### Dataset extract
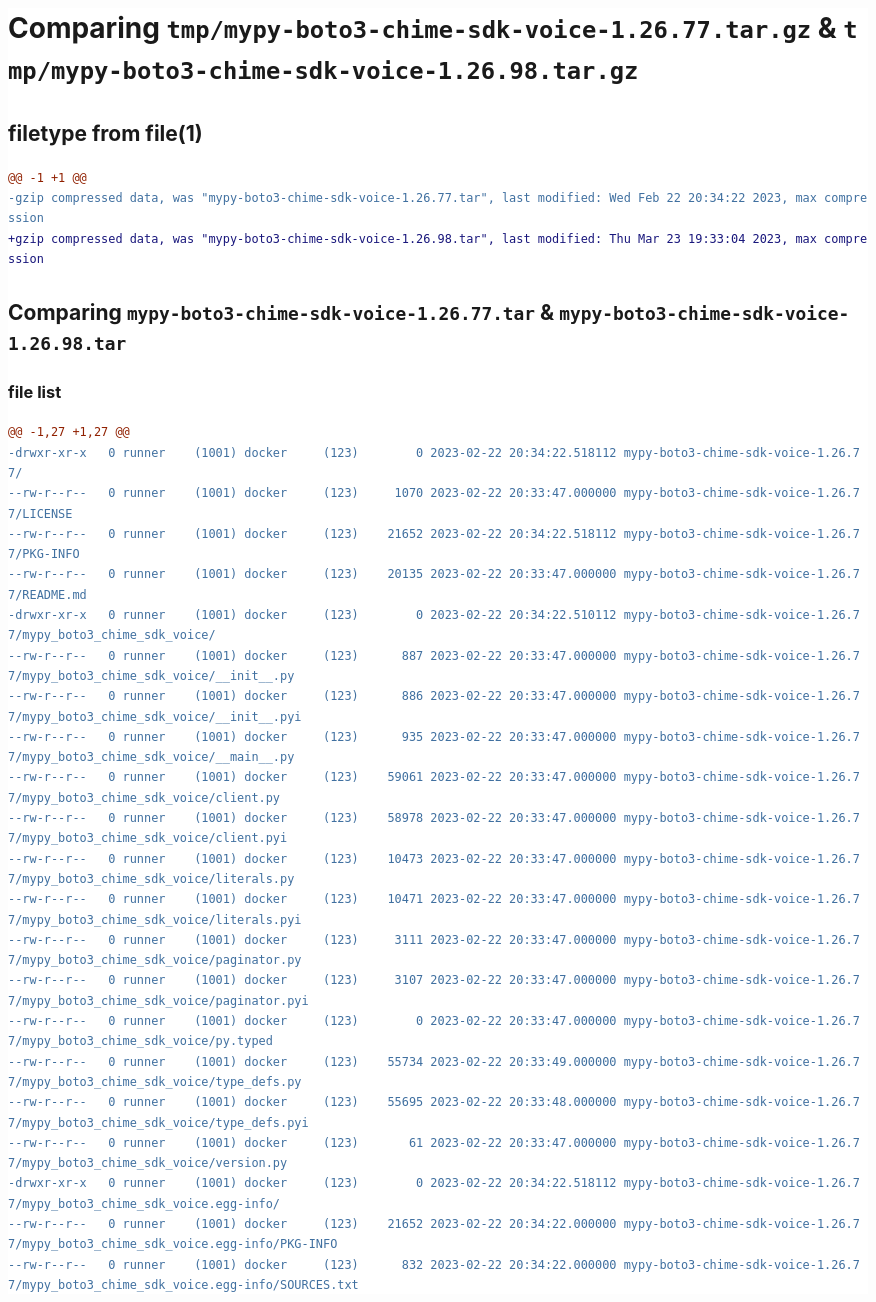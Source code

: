 # Comparing `tmp/mypy-boto3-chime-sdk-voice-1.26.77.tar.gz` & `tmp/mypy-boto3-chime-sdk-voice-1.26.98.tar.gz`

## filetype from file(1)

```diff
@@ -1 +1 @@
-gzip compressed data, was "mypy-boto3-chime-sdk-voice-1.26.77.tar", last modified: Wed Feb 22 20:34:22 2023, max compression
+gzip compressed data, was "mypy-boto3-chime-sdk-voice-1.26.98.tar", last modified: Thu Mar 23 19:33:04 2023, max compression
```

## Comparing `mypy-boto3-chime-sdk-voice-1.26.77.tar` & `mypy-boto3-chime-sdk-voice-1.26.98.tar`

### file list

```diff
@@ -1,27 +1,27 @@
-drwxr-xr-x   0 runner    (1001) docker     (123)        0 2023-02-22 20:34:22.518112 mypy-boto3-chime-sdk-voice-1.26.77/
--rw-r--r--   0 runner    (1001) docker     (123)     1070 2023-02-22 20:33:47.000000 mypy-boto3-chime-sdk-voice-1.26.77/LICENSE
--rw-r--r--   0 runner    (1001) docker     (123)    21652 2023-02-22 20:34:22.518112 mypy-boto3-chime-sdk-voice-1.26.77/PKG-INFO
--rw-r--r--   0 runner    (1001) docker     (123)    20135 2023-02-22 20:33:47.000000 mypy-boto3-chime-sdk-voice-1.26.77/README.md
-drwxr-xr-x   0 runner    (1001) docker     (123)        0 2023-02-22 20:34:22.510112 mypy-boto3-chime-sdk-voice-1.26.77/mypy_boto3_chime_sdk_voice/
--rw-r--r--   0 runner    (1001) docker     (123)      887 2023-02-22 20:33:47.000000 mypy-boto3-chime-sdk-voice-1.26.77/mypy_boto3_chime_sdk_voice/__init__.py
--rw-r--r--   0 runner    (1001) docker     (123)      886 2023-02-22 20:33:47.000000 mypy-boto3-chime-sdk-voice-1.26.77/mypy_boto3_chime_sdk_voice/__init__.pyi
--rw-r--r--   0 runner    (1001) docker     (123)      935 2023-02-22 20:33:47.000000 mypy-boto3-chime-sdk-voice-1.26.77/mypy_boto3_chime_sdk_voice/__main__.py
--rw-r--r--   0 runner    (1001) docker     (123)    59061 2023-02-22 20:33:47.000000 mypy-boto3-chime-sdk-voice-1.26.77/mypy_boto3_chime_sdk_voice/client.py
--rw-r--r--   0 runner    (1001) docker     (123)    58978 2023-02-22 20:33:47.000000 mypy-boto3-chime-sdk-voice-1.26.77/mypy_boto3_chime_sdk_voice/client.pyi
--rw-r--r--   0 runner    (1001) docker     (123)    10473 2023-02-22 20:33:47.000000 mypy-boto3-chime-sdk-voice-1.26.77/mypy_boto3_chime_sdk_voice/literals.py
--rw-r--r--   0 runner    (1001) docker     (123)    10471 2023-02-22 20:33:47.000000 mypy-boto3-chime-sdk-voice-1.26.77/mypy_boto3_chime_sdk_voice/literals.pyi
--rw-r--r--   0 runner    (1001) docker     (123)     3111 2023-02-22 20:33:47.000000 mypy-boto3-chime-sdk-voice-1.26.77/mypy_boto3_chime_sdk_voice/paginator.py
--rw-r--r--   0 runner    (1001) docker     (123)     3107 2023-02-22 20:33:47.000000 mypy-boto3-chime-sdk-voice-1.26.77/mypy_boto3_chime_sdk_voice/paginator.pyi
--rw-r--r--   0 runner    (1001) docker     (123)        0 2023-02-22 20:33:47.000000 mypy-boto3-chime-sdk-voice-1.26.77/mypy_boto3_chime_sdk_voice/py.typed
--rw-r--r--   0 runner    (1001) docker     (123)    55734 2023-02-22 20:33:49.000000 mypy-boto3-chime-sdk-voice-1.26.77/mypy_boto3_chime_sdk_voice/type_defs.py
--rw-r--r--   0 runner    (1001) docker     (123)    55695 2023-02-22 20:33:48.000000 mypy-boto3-chime-sdk-voice-1.26.77/mypy_boto3_chime_sdk_voice/type_defs.pyi
--rw-r--r--   0 runner    (1001) docker     (123)       61 2023-02-22 20:33:47.000000 mypy-boto3-chime-sdk-voice-1.26.77/mypy_boto3_chime_sdk_voice/version.py
-drwxr-xr-x   0 runner    (1001) docker     (123)        0 2023-02-22 20:34:22.518112 mypy-boto3-chime-sdk-voice-1.26.77/mypy_boto3_chime_sdk_voice.egg-info/
--rw-r--r--   0 runner    (1001) docker     (123)    21652 2023-02-22 20:34:22.000000 mypy-boto3-chime-sdk-voice-1.26.77/mypy_boto3_chime_sdk_voice.egg-info/PKG-INFO
--rw-r--r--   0 runner    (1001) docker     (123)      832 2023-02-22 20:34:22.000000 mypy-boto3-chime-sdk-voice-1.26.77/mypy_boto3_chime_sdk_voice.egg-info/SOURCES.txt
```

### Task goal
Where in the records above does the word "drwxr" appear? Copy each line that holds it.

### Answer to the exercise
-drwxr-xr-x   0 runner    (1001) docker     (123)        0 2023-02-22 20:34:22.518112 mypy-boto3-chime-sdk-voice-1.26.77/
-drwxr-xr-x   0 runner    (1001) docker     (123)        0 2023-02-22 20:34:22.510112 mypy-boto3-chime-sdk-voice-1.26.77/mypy_boto3_chime_sdk_voice/
-drwxr-xr-x   0 runner    (1001) docker     (123)        0 2023-02-22 20:34:22.518112 mypy-boto3-chime-sdk-voice-1.26.77/mypy_boto3_chime_sdk_voice.egg-info/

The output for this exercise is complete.